WORK INSTRUCTION:
Look in the material below for the line holding "Here are the photos used for this project.". Set it down exactly, with each later line up to and including the line holding "[Huge cloud over".

SUPPLIED INFORMATION:
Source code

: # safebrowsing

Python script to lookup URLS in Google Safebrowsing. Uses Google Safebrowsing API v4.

* * *

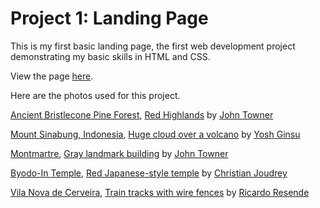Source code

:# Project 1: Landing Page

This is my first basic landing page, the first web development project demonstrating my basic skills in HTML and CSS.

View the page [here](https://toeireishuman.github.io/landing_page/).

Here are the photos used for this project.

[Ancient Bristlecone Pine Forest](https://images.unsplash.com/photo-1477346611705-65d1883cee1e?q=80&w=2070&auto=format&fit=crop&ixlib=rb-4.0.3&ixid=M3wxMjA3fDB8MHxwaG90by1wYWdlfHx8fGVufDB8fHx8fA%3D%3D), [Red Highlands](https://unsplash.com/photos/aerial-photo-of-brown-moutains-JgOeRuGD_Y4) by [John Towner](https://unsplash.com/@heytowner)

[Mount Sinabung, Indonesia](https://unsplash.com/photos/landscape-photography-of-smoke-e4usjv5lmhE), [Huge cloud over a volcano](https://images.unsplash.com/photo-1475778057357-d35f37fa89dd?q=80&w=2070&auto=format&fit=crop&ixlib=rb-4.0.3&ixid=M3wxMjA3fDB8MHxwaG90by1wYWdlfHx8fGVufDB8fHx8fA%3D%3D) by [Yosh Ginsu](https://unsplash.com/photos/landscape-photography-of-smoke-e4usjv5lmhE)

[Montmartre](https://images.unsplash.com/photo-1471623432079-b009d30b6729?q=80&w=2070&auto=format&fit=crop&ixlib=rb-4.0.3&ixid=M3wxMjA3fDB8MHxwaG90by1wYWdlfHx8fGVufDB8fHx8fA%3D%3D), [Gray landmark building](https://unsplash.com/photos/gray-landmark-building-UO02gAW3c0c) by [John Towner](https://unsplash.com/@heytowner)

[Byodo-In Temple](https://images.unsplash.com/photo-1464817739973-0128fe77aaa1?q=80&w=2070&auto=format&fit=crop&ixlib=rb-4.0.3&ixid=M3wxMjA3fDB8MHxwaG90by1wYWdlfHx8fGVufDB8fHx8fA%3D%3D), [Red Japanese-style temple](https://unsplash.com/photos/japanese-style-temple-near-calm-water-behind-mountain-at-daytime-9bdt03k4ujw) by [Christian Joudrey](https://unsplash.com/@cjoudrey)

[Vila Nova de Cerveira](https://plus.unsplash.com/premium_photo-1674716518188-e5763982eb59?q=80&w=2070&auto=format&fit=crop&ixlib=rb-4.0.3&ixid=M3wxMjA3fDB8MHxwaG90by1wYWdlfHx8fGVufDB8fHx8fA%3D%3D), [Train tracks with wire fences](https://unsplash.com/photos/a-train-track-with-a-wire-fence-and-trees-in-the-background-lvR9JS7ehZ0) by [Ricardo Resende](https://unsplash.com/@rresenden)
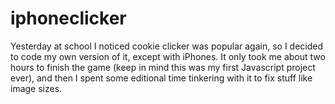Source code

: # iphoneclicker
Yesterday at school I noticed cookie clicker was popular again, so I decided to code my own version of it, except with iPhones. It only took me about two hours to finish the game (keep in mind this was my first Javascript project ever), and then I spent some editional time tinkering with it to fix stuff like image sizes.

YOUR SOLUTION:
Here are the photos used for this project.

[Ancient Bristlecone Pine Forest](https://images.unsplash.com/photo-1477346611705-65d1883cee1e?q=80&w=2070&auto=format&fit=crop&ixlib=rb-4.0.3&ixid=M3wxMjA3fDB8MHxwaG90by1wYWdlfHx8fGVufDB8fHx8fA%3D%3D), [Red Highlands](https://unsplash.com/photos/aerial-photo-of-brown-moutains-JgOeRuGD_Y4) by [John Towner](https://unsplash.com/@heytowner)

[Mount Sinabung, Indonesia](https://unsplash.com/photos/landscape-photography-of-smoke-e4usjv5lmhE), [Huge cloud over a volcano](https://images.unsplash.com/photo-1475778057357-d35f37fa89dd?q=80&w=2070&auto=format&fit=crop&ixlib=rb-4.0.3&ixid=M3wxMjA3fDB8MHxwaG90by1wYWdlfHx8fGVufDB8fHx8fA%3D%3D) by [Yosh Ginsu](https://unsplash.com/photos/landscape-photography-of-smoke-e4usjv5lmhE)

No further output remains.